Journalist Stephen Sackur observed that given the President’s history as an Amnesty International prisoner of conscience, “it is strange that you are now a president at loggerheads with parliament, and who has deployed the army to the streets to quell disturbances.”
Noting that the country had improved markedly in terms of freedom of expression, commitment to human rights and allowing political activities, Nasheed also acknowledged that “there are issues in our country.”
“We are a very young democracy and we are settling down, and we are consolidating democracy and we are going to face challenges. We are presently the only 100 percent Muslim multi-party democracy in the world,” he claimed.
Nasheed was also questioned by Sackur over the government’s arrest and detention of MPs.
In response, Nasheed denied the government had any say over who was charged, claiming that “the Prosecutor General’s office is an independent institution and I’m extremely glad they have dropped the charges.”
“Basically, we have the last dictatorship as the opposition,” he told Sackur. “[But] we do not want to destroy opposition through legal action, because then we will not have an opposition. I believe it will be best to bring about justice through the democratic process, and not necessarily by charging these people.”
How the government should deal with the former President Maumoon Abdul Gayoom was “a major issue for us”, Nasheed said.

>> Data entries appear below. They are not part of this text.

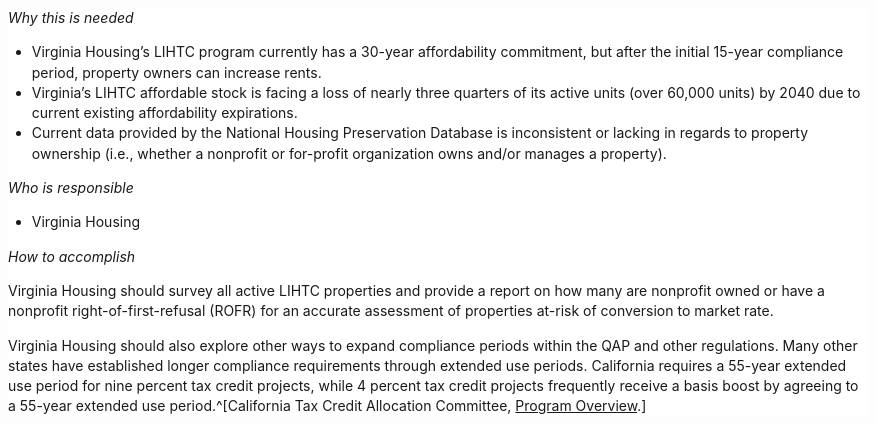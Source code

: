 *Why this is needed*

* Virginia Housing’s LIHTC program currently has a 30-year affordability commitment, but after the initial 15-year compliance period, property owners can increase rents.
* Virginia’s LIHTC affordable stock is facing a loss of nearly three quarters of its active units (over 60,000 units) by 2040 due to current existing affordability expirations.
* Current data provided by the National Housing Preservation Database is inconsistent or lacking in regards to property ownership (i.e., whether a nonprofit or for-profit organization owns and/or manages a property).

*Who is responsible*

* Virginia Housing

*How to accomplish*

Virginia Housing should survey all active LIHTC properties and provide a report on how many are nonprofit owned or have a nonprofit right-of-first-refusal (ROFR) for an accurate assessment of properties at-risk of conversion to market rate. 

Virginia Housing should also explore other ways to expand compliance periods within the QAP and other regulations. Many other states have established longer compliance requirements through extended use periods. California requires a 55-year extended use period for nine percent tax credit projects, while 4 percent tax credit projects frequently receive a basis boost by agreeing to a 55-year extended use period.^[California Tax Credit Allocation Committee, [Program Overview](https://www.treasurer.ca.gov/ctcac/program.pdf).]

“In the past, our culture has been very ruthless [towards] former presidents. There has always been a circle and it’s hard to pull out of [it]. But the manner in which we deal with Gayoom’s shows us a path of how [we] move forward. I believe democracy will dispense justice better than a courtroom drama.”
Sackur also challenged Nasheed on the country’s financial position, noting that the IMF had delayed the third tranche of its assistance to the Maldives.
“[The IMF] wants the civil service reduced instantly, but we would snap if we did that,” Nasheed said. “We have to be politically mindful of what would happen after that. We inherited 30 years of dictatorship and a huge government – in the absence of political parties all a dictator can do is build up a huge civil service.”
Nasheed denied that the Maldives had negotiated a payment from the US in exchange for taking a prisoner from Guantanamo Bay, as suggested by recent leaked cables of US diplomatic exchanges.
“I don’t think there is substance [to those claims],” Nasheed responded. “We wanted to take a detainee before we came to government. We came to government on a human rights platform.”
On the subject of climate change, Nasheed said he was disappointed in both the Americans and the Chinese “for so irrelevantly talking about this issue as though it were arms control or trade negotiations. You cannot cut a deal with mother nature, or negotiate with planetary boundaries.”
But he noted improvement in so-called sustainable commitments being made by countries such as Brazil, South Africa and China in particular. “I think the Chinese have gone a long way towards [investing] in renewables,” Nasheed added.
Asked by Sackur as to why the rest of the world should care about the fate of the Maldives, Nasheed responded that “what happens to the Maldives today happens to England tomorrow.”